Web Application Policies
Since we have lots of policies this wave, web app policies sometimes get overlooked or misunderstood. They are not the same as information policies which are more focused on data in lists and libraries. Web App policies are designed around rights to the web app as a whole. Here are a few examples... As you look through these imagine how much time it would take to change perms on every site collection on the web app.
You have an employee only portal you want to expose to the internet, but you only want employees to access it. You don't want anyone to accidentally allow "authenticated users" and allow contractors and vendors access or even partner access. So you create a web app policy to *deny* the security group which includes contractors, vendors, and partners.
Your legal team needs to do a search to ensure that a document was not leaked across your environment, but they can't tell you about it. You setup a web application policy to the elite legal security group to have *read only* access.
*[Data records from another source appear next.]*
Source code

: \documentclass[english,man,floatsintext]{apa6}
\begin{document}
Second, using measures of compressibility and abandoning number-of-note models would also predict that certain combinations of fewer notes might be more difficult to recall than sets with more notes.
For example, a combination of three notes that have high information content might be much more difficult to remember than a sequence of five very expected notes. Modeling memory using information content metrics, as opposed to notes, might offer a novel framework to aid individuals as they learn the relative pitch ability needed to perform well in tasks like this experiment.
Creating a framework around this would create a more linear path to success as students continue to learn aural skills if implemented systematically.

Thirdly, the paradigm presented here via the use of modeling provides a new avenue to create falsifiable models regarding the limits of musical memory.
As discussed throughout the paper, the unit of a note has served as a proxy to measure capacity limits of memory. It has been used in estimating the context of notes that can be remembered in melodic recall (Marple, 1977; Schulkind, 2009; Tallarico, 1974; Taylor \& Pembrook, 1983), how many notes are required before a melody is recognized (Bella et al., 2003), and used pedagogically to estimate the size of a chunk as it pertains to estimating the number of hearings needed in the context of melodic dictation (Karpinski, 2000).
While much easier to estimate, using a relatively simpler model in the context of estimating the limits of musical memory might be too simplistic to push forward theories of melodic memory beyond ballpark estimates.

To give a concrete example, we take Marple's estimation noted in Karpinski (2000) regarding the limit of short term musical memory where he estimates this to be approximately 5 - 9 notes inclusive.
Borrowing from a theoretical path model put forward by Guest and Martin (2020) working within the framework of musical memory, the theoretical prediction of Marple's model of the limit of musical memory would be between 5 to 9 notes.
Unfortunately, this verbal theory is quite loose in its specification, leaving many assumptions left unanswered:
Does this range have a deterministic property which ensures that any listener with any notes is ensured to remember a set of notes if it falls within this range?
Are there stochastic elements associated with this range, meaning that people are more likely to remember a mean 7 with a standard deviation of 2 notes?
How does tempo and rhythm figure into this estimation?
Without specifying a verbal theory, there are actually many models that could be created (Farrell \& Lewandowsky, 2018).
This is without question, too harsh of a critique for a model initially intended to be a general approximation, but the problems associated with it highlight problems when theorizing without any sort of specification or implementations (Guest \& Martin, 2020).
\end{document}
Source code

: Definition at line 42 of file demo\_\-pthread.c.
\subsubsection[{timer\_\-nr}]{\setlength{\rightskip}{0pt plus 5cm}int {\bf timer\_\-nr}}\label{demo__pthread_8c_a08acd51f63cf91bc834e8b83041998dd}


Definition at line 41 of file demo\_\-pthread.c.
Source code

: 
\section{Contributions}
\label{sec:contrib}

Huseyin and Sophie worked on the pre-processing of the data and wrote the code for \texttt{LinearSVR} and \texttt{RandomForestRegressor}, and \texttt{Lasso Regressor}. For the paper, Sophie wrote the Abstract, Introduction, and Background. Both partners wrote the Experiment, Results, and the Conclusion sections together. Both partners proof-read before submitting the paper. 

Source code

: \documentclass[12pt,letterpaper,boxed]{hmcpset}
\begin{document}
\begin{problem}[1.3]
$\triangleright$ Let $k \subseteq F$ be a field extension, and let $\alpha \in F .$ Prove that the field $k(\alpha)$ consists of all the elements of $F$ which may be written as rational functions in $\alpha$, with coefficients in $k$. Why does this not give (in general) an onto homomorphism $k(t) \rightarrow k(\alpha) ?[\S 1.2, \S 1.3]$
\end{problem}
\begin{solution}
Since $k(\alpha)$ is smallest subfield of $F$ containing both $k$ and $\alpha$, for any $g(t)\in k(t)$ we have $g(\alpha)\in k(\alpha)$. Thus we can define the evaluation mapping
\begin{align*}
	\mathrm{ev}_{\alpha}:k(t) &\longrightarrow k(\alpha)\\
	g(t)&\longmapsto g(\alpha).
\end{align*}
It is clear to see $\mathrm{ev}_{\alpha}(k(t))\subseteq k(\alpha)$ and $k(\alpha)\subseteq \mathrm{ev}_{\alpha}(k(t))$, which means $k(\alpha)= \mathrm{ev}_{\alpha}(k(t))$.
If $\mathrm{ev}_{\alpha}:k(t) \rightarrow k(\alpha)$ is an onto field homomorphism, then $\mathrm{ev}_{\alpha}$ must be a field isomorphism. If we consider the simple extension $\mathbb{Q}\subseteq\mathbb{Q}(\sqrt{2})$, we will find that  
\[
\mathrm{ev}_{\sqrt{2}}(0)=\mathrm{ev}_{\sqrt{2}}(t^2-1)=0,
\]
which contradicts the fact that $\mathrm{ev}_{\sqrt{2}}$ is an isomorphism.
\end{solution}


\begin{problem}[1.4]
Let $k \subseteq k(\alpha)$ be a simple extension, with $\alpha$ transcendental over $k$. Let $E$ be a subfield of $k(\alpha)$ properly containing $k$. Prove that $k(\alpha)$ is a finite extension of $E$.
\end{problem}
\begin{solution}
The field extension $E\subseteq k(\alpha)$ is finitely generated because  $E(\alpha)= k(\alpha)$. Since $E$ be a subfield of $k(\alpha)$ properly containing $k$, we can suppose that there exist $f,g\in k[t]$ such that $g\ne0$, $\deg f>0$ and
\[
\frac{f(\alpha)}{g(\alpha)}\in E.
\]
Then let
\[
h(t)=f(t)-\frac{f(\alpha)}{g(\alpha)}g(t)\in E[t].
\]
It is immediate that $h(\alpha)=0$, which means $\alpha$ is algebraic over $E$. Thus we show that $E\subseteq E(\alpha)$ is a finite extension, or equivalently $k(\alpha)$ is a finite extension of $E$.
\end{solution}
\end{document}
You have a temp who is going to be migrating a bunch of content across a number of site collections to a web app. You give him full control on the web app and the ones he's migrating to, but *deny* to all others.
You'll notice even the crawl account is a good use of a web app policy. With read access the crawl account can easily get at what it needs without exposing those permissions on each site collection at risk of it getting removed.
A user asked a question.... "I've noticed that if I apply a deny all policy for a web application, it effectively breaks any anonymous access specified on any site associated with that web application.
It doesn't grey out the anonymous access checkboxes, it just uncheck them and ignores (without error) any anonymous access I try to grant. Is this a bug?"
My thoughts.... Anonymous is an authentication mechanism. If you don't want to authenticate users (by using anonymous) Then how do you expect to deny specific users if you don't know who they are? So if you don't want to force users to log in for read access... how will you know who they are to deny them? Works for NTLM or basic, etc...
The alternative is to go into IIS MMC security and deny IPs, ranges or subnets. That's really one of the few things you can do if you don't know the account. The other alternative is machine accounts. That's even less likely to be known. Even your firewall won't know the account until you ask for it. Once they attempt to login, then the “deny” has an opportunity to work when combined with anonymous access.